You’re my running, hopping, twirling, bouncing, dancing, giggling bundle of joy.  I love you more than I ever thought it would be possible to love another human creature.  Running after you makes every day an adventure, reading to you with you in my lap, patting my arm makes every book we read about trucks feel like a love story, and every good night cuddle reminds me how lucky I am–how improbably, wonderfully, astonishingly lucky.

You are the star that lights up my world, baby boy.  Happy 15-month birthday, little one.  I love you more than the moon.

Where Hot Water?

Looks like Henry’s well on his way to being a tea-only drinker in the wintertime. When given the option of drinking from my glass of ice-water at a restaurant, he took one sip, then grimaced.

“Hot?” he signed. Then in case I didn’t get the message, he clarified. “Where? Hot. Water.”

Where’s the hot water, indeed, clever baby boy!

(And before anyone flames me for feeding my toddler tea, he drinks well-watered herb tea–Bengal spice or peppermint, though he’s been known to dabble in a red zinger or rosehip if that’s all that’s happening.) I think he likes it for the warmth as much as the taste, because when he came inside and chugged 16 oz of tea-water, I refused to make him another cup but just refilled his cup with warm water. He guzzled that, too.)

Murmuration

A lovely start to my day, thought I’d share it with you all:

 

Murmuration from Sophie Windsor Clive on Vimeo.

Broccoli-flavored Chocolates!

While we were feeding Henry lunch at my in-laws’ last weekend, Henry’s grandfather was unwrapping a box of holiday chocolates and held one up, asking, “Would Henry like one?”

“Not unless you have one in there that’s squash-flavored,” said The Boy.
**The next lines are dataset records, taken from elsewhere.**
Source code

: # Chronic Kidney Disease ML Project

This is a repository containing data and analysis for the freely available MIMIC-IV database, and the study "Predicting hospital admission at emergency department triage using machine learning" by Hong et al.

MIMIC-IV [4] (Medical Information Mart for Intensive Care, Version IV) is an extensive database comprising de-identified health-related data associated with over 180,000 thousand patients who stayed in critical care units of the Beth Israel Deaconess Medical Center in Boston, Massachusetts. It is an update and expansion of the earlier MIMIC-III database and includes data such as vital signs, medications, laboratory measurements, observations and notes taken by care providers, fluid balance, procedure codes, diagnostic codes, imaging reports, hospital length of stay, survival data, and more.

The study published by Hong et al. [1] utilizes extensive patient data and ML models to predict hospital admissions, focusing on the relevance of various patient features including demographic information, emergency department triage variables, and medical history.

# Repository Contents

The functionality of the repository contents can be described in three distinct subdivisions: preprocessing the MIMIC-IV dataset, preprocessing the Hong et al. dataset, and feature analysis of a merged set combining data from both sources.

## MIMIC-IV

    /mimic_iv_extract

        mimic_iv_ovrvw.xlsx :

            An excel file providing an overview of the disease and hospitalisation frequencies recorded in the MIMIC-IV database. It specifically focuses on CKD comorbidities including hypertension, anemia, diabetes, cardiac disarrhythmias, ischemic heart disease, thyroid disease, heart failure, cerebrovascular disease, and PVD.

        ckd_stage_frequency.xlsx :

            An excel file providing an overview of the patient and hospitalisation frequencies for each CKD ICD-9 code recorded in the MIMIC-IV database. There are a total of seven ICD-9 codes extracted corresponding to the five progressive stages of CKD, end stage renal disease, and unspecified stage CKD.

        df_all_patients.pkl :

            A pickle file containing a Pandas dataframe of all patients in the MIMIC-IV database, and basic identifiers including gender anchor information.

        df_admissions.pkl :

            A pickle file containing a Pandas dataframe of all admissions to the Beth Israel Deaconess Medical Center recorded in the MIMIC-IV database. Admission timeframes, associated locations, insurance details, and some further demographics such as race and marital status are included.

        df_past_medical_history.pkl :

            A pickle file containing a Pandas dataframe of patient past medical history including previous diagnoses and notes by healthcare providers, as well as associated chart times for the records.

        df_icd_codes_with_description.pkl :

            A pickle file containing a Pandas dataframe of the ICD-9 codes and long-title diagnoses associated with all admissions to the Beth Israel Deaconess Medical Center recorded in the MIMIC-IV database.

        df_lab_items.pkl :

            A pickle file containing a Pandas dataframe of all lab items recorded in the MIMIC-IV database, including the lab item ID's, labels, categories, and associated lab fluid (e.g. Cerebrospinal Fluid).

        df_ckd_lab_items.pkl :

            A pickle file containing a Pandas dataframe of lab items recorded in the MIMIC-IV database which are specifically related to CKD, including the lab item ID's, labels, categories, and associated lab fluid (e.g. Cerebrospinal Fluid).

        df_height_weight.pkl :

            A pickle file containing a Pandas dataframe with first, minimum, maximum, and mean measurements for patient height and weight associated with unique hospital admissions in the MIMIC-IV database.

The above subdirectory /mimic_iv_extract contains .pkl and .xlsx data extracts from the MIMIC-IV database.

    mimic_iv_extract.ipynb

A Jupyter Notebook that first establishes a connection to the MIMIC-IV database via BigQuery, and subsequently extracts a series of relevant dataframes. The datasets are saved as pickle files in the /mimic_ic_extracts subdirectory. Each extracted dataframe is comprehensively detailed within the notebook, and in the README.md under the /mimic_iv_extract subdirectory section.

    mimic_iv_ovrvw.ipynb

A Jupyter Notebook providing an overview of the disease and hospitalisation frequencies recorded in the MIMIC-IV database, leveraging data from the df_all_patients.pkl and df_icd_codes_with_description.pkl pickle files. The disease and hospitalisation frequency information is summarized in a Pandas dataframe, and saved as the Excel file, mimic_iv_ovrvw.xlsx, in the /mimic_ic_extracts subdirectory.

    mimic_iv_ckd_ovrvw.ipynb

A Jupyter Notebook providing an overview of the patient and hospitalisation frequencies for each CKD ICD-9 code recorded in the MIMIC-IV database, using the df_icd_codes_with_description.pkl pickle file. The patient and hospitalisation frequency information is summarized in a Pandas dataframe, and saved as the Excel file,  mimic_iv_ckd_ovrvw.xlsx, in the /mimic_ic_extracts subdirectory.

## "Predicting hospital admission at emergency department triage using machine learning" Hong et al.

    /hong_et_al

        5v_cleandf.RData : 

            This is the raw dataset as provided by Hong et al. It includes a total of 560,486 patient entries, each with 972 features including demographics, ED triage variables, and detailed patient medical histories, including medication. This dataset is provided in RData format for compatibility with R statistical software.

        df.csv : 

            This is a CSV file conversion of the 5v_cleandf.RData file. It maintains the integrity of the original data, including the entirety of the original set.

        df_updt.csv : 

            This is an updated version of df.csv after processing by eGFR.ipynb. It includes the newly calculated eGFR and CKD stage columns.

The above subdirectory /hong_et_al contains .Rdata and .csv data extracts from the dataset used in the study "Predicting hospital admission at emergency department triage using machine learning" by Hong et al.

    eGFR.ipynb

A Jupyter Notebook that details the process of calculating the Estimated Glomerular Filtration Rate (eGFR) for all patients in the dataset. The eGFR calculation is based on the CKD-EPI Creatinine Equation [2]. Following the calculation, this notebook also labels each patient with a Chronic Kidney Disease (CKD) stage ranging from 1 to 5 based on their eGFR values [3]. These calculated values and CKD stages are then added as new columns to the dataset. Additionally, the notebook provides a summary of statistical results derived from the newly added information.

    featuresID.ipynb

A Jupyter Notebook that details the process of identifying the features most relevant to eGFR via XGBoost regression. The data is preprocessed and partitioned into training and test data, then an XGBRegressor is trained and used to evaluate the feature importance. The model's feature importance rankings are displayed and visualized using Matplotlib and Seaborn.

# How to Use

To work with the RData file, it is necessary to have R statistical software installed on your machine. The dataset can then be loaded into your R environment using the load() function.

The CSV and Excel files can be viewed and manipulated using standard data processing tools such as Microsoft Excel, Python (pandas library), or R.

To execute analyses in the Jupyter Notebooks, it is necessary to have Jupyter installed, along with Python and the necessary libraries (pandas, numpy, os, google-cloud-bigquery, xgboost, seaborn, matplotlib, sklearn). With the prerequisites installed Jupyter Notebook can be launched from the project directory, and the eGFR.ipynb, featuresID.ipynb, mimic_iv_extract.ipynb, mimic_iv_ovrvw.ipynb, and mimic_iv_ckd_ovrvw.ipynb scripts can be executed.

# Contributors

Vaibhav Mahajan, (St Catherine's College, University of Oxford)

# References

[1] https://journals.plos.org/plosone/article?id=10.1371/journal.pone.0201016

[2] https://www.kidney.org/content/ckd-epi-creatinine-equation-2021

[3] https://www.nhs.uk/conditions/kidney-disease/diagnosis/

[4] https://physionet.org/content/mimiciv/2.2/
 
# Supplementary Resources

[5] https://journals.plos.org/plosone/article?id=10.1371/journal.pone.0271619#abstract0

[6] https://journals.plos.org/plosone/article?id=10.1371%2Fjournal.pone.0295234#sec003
Whereupon, Henry corrected his father–(the first of, I’m sure, many times.) “Broccoli,” said the baby, clear as a bell.  We all laughed, but I was just grateful there were other people there to witness it, because who would believe me, otherwise?

(Fortunately, for all concerned, he also started saying ‘Momma’ this weekend at the appropriate times, or I would have been devastated to rank behind even his favorite vegetable.)

And the sleep-robbin’ culprit is…tomatoes?

Tomatoes? Really?

Yeah really.  File this one under ‘almost as unlikely as an allergy to oxytocin’.

There is a direct correlation between Henry’s impossible nights and days when he’s eaten a bunch of cherry tomatoes. He doesn’t spit up or poop red or get really burpy or develop a rash or anything else that would point to a food issue, but every night he can’t sleep is after a day in which he ate a ton (ok, maybe a carton) of cherry tomatoes over the course of the day.

Had a remarkable ‘literally didn’t sleep all night’ night in NYC a couple of nights ago, even though baby slept like an angel the night before & the night after.  The molar he was working on last week is through, nothing else is wrong with him, and I’ve suspected this in the past & made a mental note to pay attention the next time the boy-chick ate his weight in cherry tomatoes.

Ok, Universe. Please consider my attention paid.

Fortunately, he’s developed a thing for grapes, so we’ve just switched over his finger-happy food obsession to red grapes.  And we’ll wait & see what bizarre-o thing disturbs his sleep next.

Glad to have (or at least I hope I have) figured it out, but sad that the salad days of tomato eating are over.